Figure 1.

Evolutionary conservation of MBD4 glycosylase domain. (A) Schematic (drawn to scale) of MBD4 protein in human (Homo sapiens), chicken (Gallus gallus), mouse (Mus musculus), ghost shark (Callorhinchus milii), platypus (Ornithorhynchus anatinus), ocean coelacanth (Latimeria chalumnae), and green aphid (Schizaphis graminum). The methyl binding domain (MBD) (black box), MLH1 binding domain (blue oval) and glycosylase domain (red box) are indicated as appropriate and amino acid (aa) number is listed. (B) The annotated human glycosylase domain exons 4–8 (aa 401–580) was used as the original sequence. Multiple aa alignments were performed showing conservation with chicken aa 237-416 (94.4%), mouse aa 375–554 (93.3%), ghost shark aa 347–528 (87.2%), platypus aa 1–108 (92.6%), ocean coelacanth aa 259–438 (90.6%) and green aphid aa 59–219 (70.4%). Conserved aa are indicated by dashes and non-conserved aa are noted using the single letter aa code.

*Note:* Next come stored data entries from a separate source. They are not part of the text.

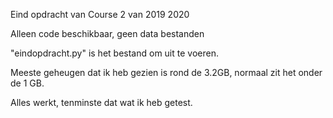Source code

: 
Eind opdracht van Course 2 van 2019 2020

Alleen code beschikbaar, geen data bestanden

"eindopdracht.py" is het bestand om uit te voeren.

Meeste geheugen dat ik heb gezien is rond de 3.2GB,
normaal zit het onder de 1 GB.

Alles werkt, tenminste dat wat ik heb getest.
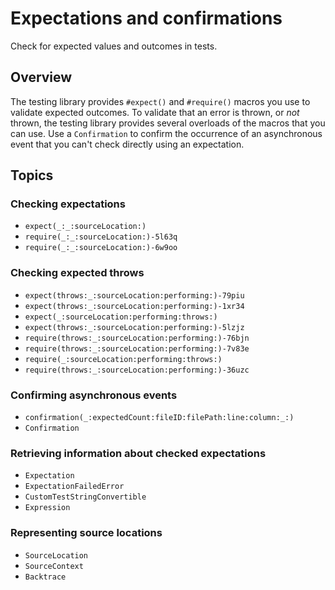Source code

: # Expectations and confirmations

<!--
This source file is part of the Swift.org open source project

Copyright (c) 2023–2024 Apple Inc. and the Swift project authors
Licensed under Apache License v2.0 with Runtime Library Exception

See https://swift.org/LICENSE.txt for license information
See https://swift.org/CONTRIBUTORS.txt for Swift project authors
-->

Check for expected values and outcomes in tests.

## Overview

The testing library provides `#expect()` and `#require()` macros you use to 
validate expected outcomes. To validate that an error is thrown, or _not_ thrown, 
the testing library provides several overloads of the macros that you can use.
Use a ``Confirmation`` to confirm the occurrence of an asynchronous event that
you can't check directly using an expectation.

## Topics

### Checking expectations

- ``expect(_:_:sourceLocation:)``
- ``require(_:_:sourceLocation:)-5l63q``
- ``require(_:_:sourceLocation:)-6w9oo``

### Checking expected throws

- ``expect(throws:_:sourceLocation:performing:)-79piu``
- ``expect(throws:_:sourceLocation:performing:)-1xr34``
- ``expect(_:sourceLocation:performing:throws:)``
- ``expect(throws:_:sourceLocation:performing:)-5lzjz``
- ``require(throws:_:sourceLocation:performing:)-76bjn``
- ``require(throws:_:sourceLocation:performing:)-7v83e``
- ``require(_:sourceLocation:performing:throws:)``
- ``require(throws:_:sourceLocation:performing:)-36uzc``

### Confirming asynchronous events

- ``confirmation(_:expectedCount:fileID:filePath:line:column:_:)``
- ``Confirmation``

### Retrieving information about checked expectations

- ``Expectation``
- ``ExpectationFailedError``
- ``CustomTestStringConvertible``
- ``Expression``

### Representing source locations

- ``SourceLocation``
- ``SourceContext``
- ``Backtrace``
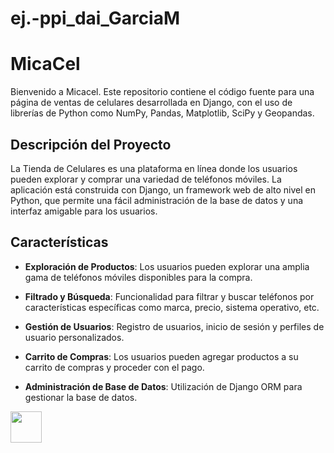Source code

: # ej.-ppi_dai_GarciaM

# MicaCel

  

Bienvenido a Micacel. Este repositorio contiene el código fuente para una página de ventas de celulares desarrollada en Django, con el uso de librerías de Python como NumPy, Pandas, Matplotlib, SciPy y Geopandas.

  

## Descripción del Proyecto

  

La Tienda de Celulares es una plataforma en línea donde los usuarios pueden explorar y comprar una variedad de teléfonos móviles. La aplicación está construida con Django, un framework web de alto nivel en Python, que permite una fácil administración de la base de datos y una interfaz amigable para los usuarios.

  

## Características

  

-  **Exploración de Productos**: Los usuarios pueden explorar una amplia gama de teléfonos móviles disponibles para la compra.

-  **Filtrado y Búsqueda**: Funcionalidad para filtrar y buscar teléfonos por características específicas como marca, precio, sistema operativo, etc.

-  **Gestión de Usuarios**: Registro de usuarios, inicio de sesión y perfiles de usuario personalizados.

-  **Carrito de Compras**: Los usuarios pueden agregar productos a su carrito de compras y proceder con el pago.

-  **Administración de Base de Datos**: Utilización de Django ORM para gestionar la base de datos.

  

[<img src="https://upload.wikimedia.org/wikipedia/commons/thumb/6/6b/WhatsApp.svg/800px-WhatsApp.svg.png" width="50" height="50">](https://wa.me/+573204504857)


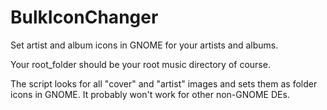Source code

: # BulkIconChanger
Set artist and album icons in GNOME for your artists and albums.

Your root_folder should be your root music directory of course.

The script looks for all "cover" and "artist" images and sets them as folder icons in GNOME.
It probably won't work for other non-GNOME DEs.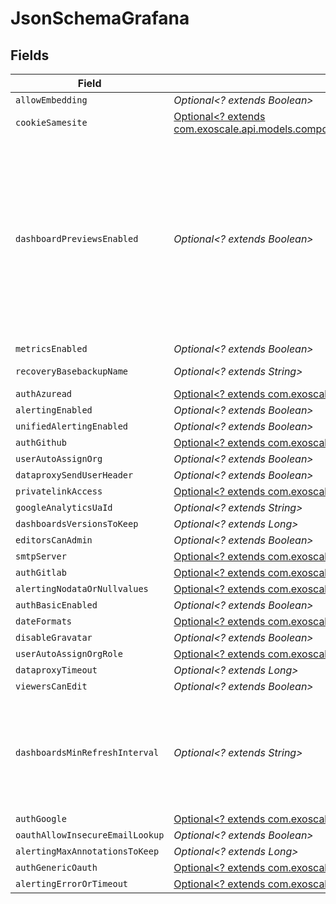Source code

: # JsonSchemaGrafana


## Fields

| Field                                                                                                                                                                                                                                                                                                                                                                                      | Type                                                                                                                                                                                                                                                                                                                                                                                       | Required                                                                                                                                                                                                                                                                                                                                                                                   | Description                                                                                                                                                                                                                                                                                                                                                                                | Example                                                                                                                                                                                                                                                                                                                                                                                    |
| ------------------------------------------------------------------------------------------------------------------------------------------------------------------------------------------------------------------------------------------------------------------------------------------------------------------------------------------------------------------------------------------ | ------------------------------------------------------------------------------------------------------------------------------------------------------------------------------------------------------------------------------------------------------------------------------------------------------------------------------------------------------------------------------------------ | ------------------------------------------------------------------------------------------------------------------------------------------------------------------------------------------------------------------------------------------------------------------------------------------------------------------------------------------------------------------------------------------ | ------------------------------------------------------------------------------------------------------------------------------------------------------------------------------------------------------------------------------------------------------------------------------------------------------------------------------------------------------------------------------------------ | ------------------------------------------------------------------------------------------------------------------------------------------------------------------------------------------------------------------------------------------------------------------------------------------------------------------------------------------------------------------------------------------ |
| `allowEmbedding`                                                                                                                                                                                                                                                                                                                                                                           | *Optional<? extends Boolean>*                                                                                                                                                                                                                                                                                                                                                              | :heavy_minus_sign:                                                                                                                                                                                                                                                                                                                                                                         | N/A                                                                                                                                                                                                                                                                                                                                                                                        | false                                                                                                                                                                                                                                                                                                                                                                                      |
| `cookieSamesite`                                                                                                                                                                                                                                                                                                                                                                           | [Optional<? extends com.exoscale.api.models.components.CookieSameSiteAttributeStrictPreventsSendingCookieForCrossSiteRequestsEffectivelyDisablingDirectLinkingFromOtherSitesToGrafanaLaxIsTheDefaultValue>](../../models/components/CookieSameSiteAttributeStrictPreventsSendingCookieForCrossSiteRequestsEffectivelyDisablingDirectLinkingFromOtherSitesToGrafanaLaxIsTheDefaultValue.md) | :heavy_minus_sign:                                                                                                                                                                                                                                                                                                                                                                         | N/A                                                                                                                                                                                                                                                                                                                                                                                        | lax                                                                                                                                                                                                                                                                                                                                                                                        |
| `dashboardPreviewsEnabled`                                                                                                                                                                                                                                                                                                                                                                 | *Optional<? extends Boolean>*                                                                                                                                                                                                                                                                                                                                                              | :heavy_minus_sign:                                                                                                                                                                                                                                                                                                                                                                         | This feature is new in Grafana 9 and is quite resource intensive. It may cause low-end plans to work more slowly while the dashboard previews are rendering.                                                                                                                                                                                                                               | false                                                                                                                                                                                                                                                                                                                                                                                      |
| `metricsEnabled`                                                                                                                                                                                                                                                                                                                                                                           | *Optional<? extends Boolean>*                                                                                                                                                                                                                                                                                                                                                              | :heavy_minus_sign:                                                                                                                                                                                                                                                                                                                                                                         | N/A                                                                                                                                                                                                                                                                                                                                                                                        | true                                                                                                                                                                                                                                                                                                                                                                                       |
| `recoveryBasebackupName`                                                                                                                                                                                                                                                                                                                                                                   | *Optional<? extends String>*                                                                                                                                                                                                                                                                                                                                                               | :heavy_minus_sign:                                                                                                                                                                                                                                                                                                                                                                         | N/A                                                                                                                                                                                                                                                                                                                                                                                        | backup-20191112t091354293891z                                                                                                                                                                                                                                                                                                                                                              |
| `authAzuread`                                                                                                                                                                                                                                                                                                                                                                              | [Optional<? extends com.exoscale.api.models.components.AzureADOAuthIntegration>](../../models/components/AzureADOAuthIntegration.md)                                                                                                                                                                                                                                                       | :heavy_minus_sign:                                                                                                                                                                                                                                                                                                                                                                         | N/A                                                                                                                                                                                                                                                                                                                                                                                        |                                                                                                                                                                                                                                                                                                                                                                                            |
| `alertingEnabled`                                                                                                                                                                                                                                                                                                                                                                          | *Optional<? extends Boolean>*                                                                                                                                                                                                                                                                                                                                                              | :heavy_minus_sign:                                                                                                                                                                                                                                                                                                                                                                         | N/A                                                                                                                                                                                                                                                                                                                                                                                        | true                                                                                                                                                                                                                                                                                                                                                                                       |
| `unifiedAlertingEnabled`                                                                                                                                                                                                                                                                                                                                                                   | *Optional<? extends Boolean>*                                                                                                                                                                                                                                                                                                                                                              | :heavy_minus_sign:                                                                                                                                                                                                                                                                                                                                                                         | N/A                                                                                                                                                                                                                                                                                                                                                                                        | true                                                                                                                                                                                                                                                                                                                                                                                       |
| `authGithub`                                                                                                                                                                                                                                                                                                                                                                               | [Optional<? extends com.exoscale.api.models.components.GithubAuthIntegration>](../../models/components/GithubAuthIntegration.md)                                                                                                                                                                                                                                                           | :heavy_minus_sign:                                                                                                                                                                                                                                                                                                                                                                         | N/A                                                                                                                                                                                                                                                                                                                                                                                        |                                                                                                                                                                                                                                                                                                                                                                                            |
| `userAutoAssignOrg`                                                                                                                                                                                                                                                                                                                                                                        | *Optional<? extends Boolean>*                                                                                                                                                                                                                                                                                                                                                              | :heavy_minus_sign:                                                                                                                                                                                                                                                                                                                                                                         | N/A                                                                                                                                                                                                                                                                                                                                                                                        | false                                                                                                                                                                                                                                                                                                                                                                                      |
| `dataproxySendUserHeader`                                                                                                                                                                                                                                                                                                                                                                  | *Optional<? extends Boolean>*                                                                                                                                                                                                                                                                                                                                                              | :heavy_minus_sign:                                                                                                                                                                                                                                                                                                                                                                         | N/A                                                                                                                                                                                                                                                                                                                                                                                        | false                                                                                                                                                                                                                                                                                                                                                                                      |
| `privatelinkAccess`                                                                                                                                                                                                                                                                                                                                                                        | [Optional<? extends com.exoscale.api.models.components.AllowAccessToSelectedServiceComponentsThroughPrivatelink>](../../models/components/AllowAccessToSelectedServiceComponentsThroughPrivatelink.md)                                                                                                                                                                                     | :heavy_minus_sign:                                                                                                                                                                                                                                                                                                                                                                         | N/A                                                                                                                                                                                                                                                                                                                                                                                        |                                                                                                                                                                                                                                                                                                                                                                                            |
| `googleAnalyticsUaId`                                                                                                                                                                                                                                                                                                                                                                      | *Optional<? extends String>*                                                                                                                                                                                                                                                                                                                                                               | :heavy_minus_sign:                                                                                                                                                                                                                                                                                                                                                                         | N/A                                                                                                                                                                                                                                                                                                                                                                                        | UA-123456-4                                                                                                                                                                                                                                                                                                                                                                                |
| `dashboardsVersionsToKeep`                                                                                                                                                                                                                                                                                                                                                                 | *Optional<? extends Long>*                                                                                                                                                                                                                                                                                                                                                                 | :heavy_minus_sign:                                                                                                                                                                                                                                                                                                                                                                         | N/A                                                                                                                                                                                                                                                                                                                                                                                        | 20                                                                                                                                                                                                                                                                                                                                                                                         |
| `editorsCanAdmin`                                                                                                                                                                                                                                                                                                                                                                          | *Optional<? extends Boolean>*                                                                                                                                                                                                                                                                                                                                                              | :heavy_minus_sign:                                                                                                                                                                                                                                                                                                                                                                         | N/A                                                                                                                                                                                                                                                                                                                                                                                        | false                                                                                                                                                                                                                                                                                                                                                                                      |
| `smtpServer`                                                                                                                                                                                                                                                                                                                                                                               | [Optional<? extends com.exoscale.api.models.components.SMTPServerSettings>](../../models/components/SMTPServerSettings.md)                                                                                                                                                                                                                                                                 | :heavy_minus_sign:                                                                                                                                                                                                                                                                                                                                                                         | N/A                                                                                                                                                                                                                                                                                                                                                                                        |                                                                                                                                                                                                                                                                                                                                                                                            |
| `authGitlab`                                                                                                                                                                                                                                                                                                                                                                               | [Optional<? extends com.exoscale.api.models.components.GitLabAuthIntegration>](../../models/components/GitLabAuthIntegration.md)                                                                                                                                                                                                                                                           | :heavy_minus_sign:                                                                                                                                                                                                                                                                                                                                                                         | N/A                                                                                                                                                                                                                                                                                                                                                                                        |                                                                                                                                                                                                                                                                                                                                                                                            |
| `alertingNodataOrNullvalues`                                                                                                                                                                                                                                                                                                                                                               | [Optional<? extends com.exoscale.api.models.components.DefaultValueForNoDataOrNullValuesForNewAlertingRules>](../../models/components/DefaultValueForNoDataOrNullValuesForNewAlertingRules.md)                                                                                                                                                                                             | :heavy_minus_sign:                                                                                                                                                                                                                                                                                                                                                                         | N/A                                                                                                                                                                                                                                                                                                                                                                                        | ok                                                                                                                                                                                                                                                                                                                                                                                         |
| `authBasicEnabled`                                                                                                                                                                                                                                                                                                                                                                         | *Optional<? extends Boolean>*                                                                                                                                                                                                                                                                                                                                                              | :heavy_minus_sign:                                                                                                                                                                                                                                                                                                                                                                         | N/A                                                                                                                                                                                                                                                                                                                                                                                        | true                                                                                                                                                                                                                                                                                                                                                                                       |
| `dateFormats`                                                                                                                                                                                                                                                                                                                                                                              | [Optional<? extends com.exoscale.api.models.components.GrafanaDateFormatSpecifications>](../../models/components/GrafanaDateFormatSpecifications.md)                                                                                                                                                                                                                                       | :heavy_minus_sign:                                                                                                                                                                                                                                                                                                                                                                         | N/A                                                                                                                                                                                                                                                                                                                                                                                        |                                                                                                                                                                                                                                                                                                                                                                                            |
| `disableGravatar`                                                                                                                                                                                                                                                                                                                                                                          | *Optional<? extends Boolean>*                                                                                                                                                                                                                                                                                                                                                              | :heavy_minus_sign:                                                                                                                                                                                                                                                                                                                                                                         | N/A                                                                                                                                                                                                                                                                                                                                                                                        | false                                                                                                                                                                                                                                                                                                                                                                                      |
| `userAutoAssignOrgRole`                                                                                                                                                                                                                                                                                                                                                                    | [Optional<? extends com.exoscale.api.models.components.SetRoleForNewSignupsDefaultsToViewer>](../../models/components/SetRoleForNewSignupsDefaultsToViewer.md)                                                                                                                                                                                                                             | :heavy_minus_sign:                                                                                                                                                                                                                                                                                                                                                                         | N/A                                                                                                                                                                                                                                                                                                                                                                                        | Viewer                                                                                                                                                                                                                                                                                                                                                                                     |
| `dataproxyTimeout`                                                                                                                                                                                                                                                                                                                                                                         | *Optional<? extends Long>*                                                                                                                                                                                                                                                                                                                                                                 | :heavy_minus_sign:                                                                                                                                                                                                                                                                                                                                                                         | N/A                                                                                                                                                                                                                                                                                                                                                                                        | 30                                                                                                                                                                                                                                                                                                                                                                                         |
| `viewersCanEdit`                                                                                                                                                                                                                                                                                                                                                                           | *Optional<? extends Boolean>*                                                                                                                                                                                                                                                                                                                                                              | :heavy_minus_sign:                                                                                                                                                                                                                                                                                                                                                                         | N/A                                                                                                                                                                                                                                                                                                                                                                                        | false                                                                                                                                                                                                                                                                                                                                                                                      |
| `dashboardsMinRefreshInterval`                                                                                                                                                                                                                                                                                                                                                             | *Optional<? extends String>*                                                                                                                                                                                                                                                                                                                                                               | :heavy_minus_sign:                                                                                                                                                                                                                                                                                                                                                                         | Signed sequence of decimal numbers, followed by a unit suffix (ms, s, m, h, d), e.g. 30s, 1h                                                                                                                                                                                                                                                                                               | 5s                                                                                                                                                                                                                                                                                                                                                                                         |
| `authGoogle`                                                                                                                                                                                                                                                                                                                                                                               | [Optional<? extends com.exoscale.api.models.components.GoogleAuthIntegration>](../../models/components/GoogleAuthIntegration.md)                                                                                                                                                                                                                                                           | :heavy_minus_sign:                                                                                                                                                                                                                                                                                                                                                                         | N/A                                                                                                                                                                                                                                                                                                                                                                                        |                                                                                                                                                                                                                                                                                                                                                                                            |
| `oauthAllowInsecureEmailLookup`                                                                                                                                                                                                                                                                                                                                                            | *Optional<? extends Boolean>*                                                                                                                                                                                                                                                                                                                                                              | :heavy_minus_sign:                                                                                                                                                                                                                                                                                                                                                                         | N/A                                                                                                                                                                                                                                                                                                                                                                                        | false                                                                                                                                                                                                                                                                                                                                                                                      |
| `alertingMaxAnnotationsToKeep`                                                                                                                                                                                                                                                                                                                                                             | *Optional<? extends Long>*                                                                                                                                                                                                                                                                                                                                                                 | :heavy_minus_sign:                                                                                                                                                                                                                                                                                                                                                                         | N/A                                                                                                                                                                                                                                                                                                                                                                                        | 0                                                                                                                                                                                                                                                                                                                                                                                          |
| `authGenericOauth`                                                                                                                                                                                                                                                                                                                                                                         | [Optional<? extends com.exoscale.api.models.components.GenericOAuthIntegration>](../../models/components/GenericOAuthIntegration.md)                                                                                                                                                                                                                                                       | :heavy_minus_sign:                                                                                                                                                                                                                                                                                                                                                                         | N/A                                                                                                                                                                                                                                                                                                                                                                                        |                                                                                                                                                                                                                                                                                                                                                                                            |
| `alertingErrorOrTimeout`                                                                                                                                                                                                                                                                                                                                                                   | [Optional<? extends com.exoscale.api.models.components.DefaultErrorOrTimeoutSettingForNewAlertingRules>](../../models/components/DefaultErrorOrTimeoutSettingForNewAlertingRules.md)                                                                                                                                                                                                       | :heavy_minus_sign:                                                                                                                                                                                                                                                                                                                                                                         | N/A                                                                                                                                                                                                                                                                                                                                                                                        | alerting                                                                                                                                                                                                                                                                                                                                                                                   |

The MLH1 binding domain is boxed and the predicted catalytic amino acids in the glycosylase domain are numbered R368 (1), Y540 (2), D560 (3) and K562 (4) using the human MBD4 aa numbering system. (C) (Left panel) The three-dimensional (3D) crystal structure of MBD4 glycosylase domain from human (green) (27) and the predicted chicken (dark salmon) structure were aligned using PyMOL with catalytic amino acids shown in red (human) and blue (chicken). (Right panel) Comparison of the crystal structure involving the catalytic aa, R368 (1), Y540 (2), D560 (3), and K562 (4) in the human (red) and chicken (blue) glycosylase domains is shown in high magnification.